What About Your Brain?

A big part of going green is a shift in thinking, followed by action. Instead of getting things when you want, just like they look in the latest catalogue, and seeing shopping as a pastime, it is important to consider purchases very carefully. Plan ahead so you have more time and don’t have fixed ideas when it comes to decorating your home. Going on a hunt in a vintage store or garage sale when you need a new chair or table at home, is much more exciting when you have no idea what you might find! It also means you often get higher quality and more unique pieces.

Taking your own containers and bags and visiting more than one shop when you do the food shopping, means more planning and time, but far less waste. Growing some of your own food or joining a community garden, adds even more joy to your table.

wMindfulness

Meditating on what really matters in your life will unshackle you from the need for more and more stuff. Spending time in nature, with loved ones, and pursuing things you enjoy doing, will help you to let go of the need to consume. Start trying to collect memories rather than things. This does not mean not having lovely things. I am a collector and have special treasures around my home, however the idea that you need to change your decor each season is not healthy.

Some tips for mindfulness at home include:

  • Perspective – see Pinterest, Instagram and magazines as an art gallery, not a guide about how to live your life. Look for pieces and ideas you can really afford, or that you can save for if you decide it is important enough to purchase, or just use them for inspiration. Try to take the “buy once buy
    well” approach and purchase quality items that will outlast trends, alongside vintage finds and things you make yourself.
  • Don’t max out your credit card just to get the latest thing – It is really not worth it and if you get stuck on wanting a particular item, take some deep breaths, stop and think about it, take some time out to meditate on what impact this will have on your life and then reassess whether or not to buy it. You will probably realize you did not really need it.
  • Appreciate what you have – regularly take a slow walk around your home and outdoor areas. Sit in each room. Breathe deeply and notice everything about it, the cracks, the kid’s finger marks on the wall, the beautiful way the sunlight falls into your sitting room in the late afternoon. Remember all of the things that drew you to your home in the first place.
  • Take some time – Take time to light a candle on the mantle, have coffee on the deck, read a book. Take regular time to appreciate the sounds of the birds in the garden, the hum of the distant traffic, and the children in the next room. Smell the roses in the garden, the fresh sheets on the bed and your partner’s warm body next to you at night.
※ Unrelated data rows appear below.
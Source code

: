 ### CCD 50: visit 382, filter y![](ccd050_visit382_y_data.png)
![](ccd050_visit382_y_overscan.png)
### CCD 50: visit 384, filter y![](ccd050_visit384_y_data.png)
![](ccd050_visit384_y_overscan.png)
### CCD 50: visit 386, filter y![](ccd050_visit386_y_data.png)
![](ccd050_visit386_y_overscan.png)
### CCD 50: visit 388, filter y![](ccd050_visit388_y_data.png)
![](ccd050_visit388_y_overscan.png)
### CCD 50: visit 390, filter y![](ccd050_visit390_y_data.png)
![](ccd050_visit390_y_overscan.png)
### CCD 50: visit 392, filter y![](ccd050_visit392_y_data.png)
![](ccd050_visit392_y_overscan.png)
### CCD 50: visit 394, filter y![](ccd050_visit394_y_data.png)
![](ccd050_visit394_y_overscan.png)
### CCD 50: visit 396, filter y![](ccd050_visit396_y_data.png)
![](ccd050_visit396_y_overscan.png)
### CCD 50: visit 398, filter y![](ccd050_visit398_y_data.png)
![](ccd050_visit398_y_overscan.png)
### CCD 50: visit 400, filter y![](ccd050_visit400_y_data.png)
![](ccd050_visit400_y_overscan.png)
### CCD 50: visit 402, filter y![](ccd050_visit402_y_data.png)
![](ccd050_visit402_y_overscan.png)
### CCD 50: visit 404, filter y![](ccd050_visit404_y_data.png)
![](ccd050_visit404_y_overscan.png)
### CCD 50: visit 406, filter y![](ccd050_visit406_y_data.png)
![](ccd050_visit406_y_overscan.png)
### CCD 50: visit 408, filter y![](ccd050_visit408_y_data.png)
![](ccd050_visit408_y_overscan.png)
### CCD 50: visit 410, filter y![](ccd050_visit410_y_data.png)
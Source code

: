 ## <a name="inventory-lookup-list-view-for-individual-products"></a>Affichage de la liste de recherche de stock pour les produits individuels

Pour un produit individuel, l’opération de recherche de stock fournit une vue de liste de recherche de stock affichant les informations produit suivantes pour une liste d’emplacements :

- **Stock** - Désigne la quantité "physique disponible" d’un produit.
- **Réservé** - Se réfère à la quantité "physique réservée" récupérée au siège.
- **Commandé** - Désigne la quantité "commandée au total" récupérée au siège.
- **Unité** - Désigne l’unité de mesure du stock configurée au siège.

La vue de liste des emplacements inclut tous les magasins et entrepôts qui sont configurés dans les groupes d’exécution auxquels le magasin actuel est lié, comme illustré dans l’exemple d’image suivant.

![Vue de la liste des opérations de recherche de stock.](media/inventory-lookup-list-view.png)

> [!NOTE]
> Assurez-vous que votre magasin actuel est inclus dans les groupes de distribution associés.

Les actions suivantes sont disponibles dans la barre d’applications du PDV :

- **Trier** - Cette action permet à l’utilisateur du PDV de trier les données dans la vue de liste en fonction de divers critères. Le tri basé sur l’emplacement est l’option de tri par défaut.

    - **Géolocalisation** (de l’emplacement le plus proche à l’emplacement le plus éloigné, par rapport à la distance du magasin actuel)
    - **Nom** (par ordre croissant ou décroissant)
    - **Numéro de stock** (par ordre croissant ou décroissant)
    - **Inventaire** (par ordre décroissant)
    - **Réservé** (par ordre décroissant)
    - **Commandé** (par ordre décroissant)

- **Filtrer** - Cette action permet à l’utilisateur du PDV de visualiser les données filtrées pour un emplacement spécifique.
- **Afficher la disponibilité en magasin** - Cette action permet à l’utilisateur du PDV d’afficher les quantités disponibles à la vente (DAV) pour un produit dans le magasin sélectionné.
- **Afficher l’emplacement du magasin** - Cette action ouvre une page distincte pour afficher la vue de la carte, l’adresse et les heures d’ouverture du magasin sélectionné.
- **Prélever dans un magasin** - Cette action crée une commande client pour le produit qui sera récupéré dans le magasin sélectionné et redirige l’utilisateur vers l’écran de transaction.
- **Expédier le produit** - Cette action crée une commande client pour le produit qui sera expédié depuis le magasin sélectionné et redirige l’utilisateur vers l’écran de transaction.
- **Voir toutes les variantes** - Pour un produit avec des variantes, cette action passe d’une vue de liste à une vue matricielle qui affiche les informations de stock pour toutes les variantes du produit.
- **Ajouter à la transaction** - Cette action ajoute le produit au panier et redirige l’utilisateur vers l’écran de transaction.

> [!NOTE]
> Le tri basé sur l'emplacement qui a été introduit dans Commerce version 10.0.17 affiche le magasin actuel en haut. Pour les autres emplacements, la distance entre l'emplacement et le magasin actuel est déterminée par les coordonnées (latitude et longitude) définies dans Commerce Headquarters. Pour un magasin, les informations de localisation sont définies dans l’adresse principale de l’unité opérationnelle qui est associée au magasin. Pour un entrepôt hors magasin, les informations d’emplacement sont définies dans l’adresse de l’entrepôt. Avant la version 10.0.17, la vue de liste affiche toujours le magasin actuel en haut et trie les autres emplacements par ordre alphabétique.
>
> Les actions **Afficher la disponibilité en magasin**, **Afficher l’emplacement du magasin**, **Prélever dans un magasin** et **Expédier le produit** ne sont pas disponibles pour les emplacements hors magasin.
Appreciate what you have and the experiences of your daily life – the positive and the negative – they all make up a life.

Valuing Community

This keeping up with the Jones’s thing has really run its day. If we continue to drive towards that kind of future, we are doomed. Instead we need a more cooperative future, one that values community, shared resources and a local focus. Around the country, housing developments with an eco focus and a community approach, are becoming more commonplace. Unlike the hippie communes of the past, the kinds of people who are buying into these communities range across a wide spectrum. Off-the-grid villages are being developed and an interest in alternative building materials is also growing in popularity.

There is a growing desire for a simpler, shared life, with self sufficency key to this. However you don’t need to sell up and move to a Tasmanian forest to be part of these changes. More and more of us are living in the suburbs with a backyard filled with vegie gardens and chooks, and fruit trees on the verge. People are chosing to ride their bikes, walk to work and car pool. Even if you do not have a yard, or don’t own your home, you can find community gardens and composting options such as Share waste, reduce your energy and water use and refuse single use plastics. More and more of us are shopping in op-shops and buying second hand. Slowly but surely we are using our heads and our hearts, to create a better future for us all.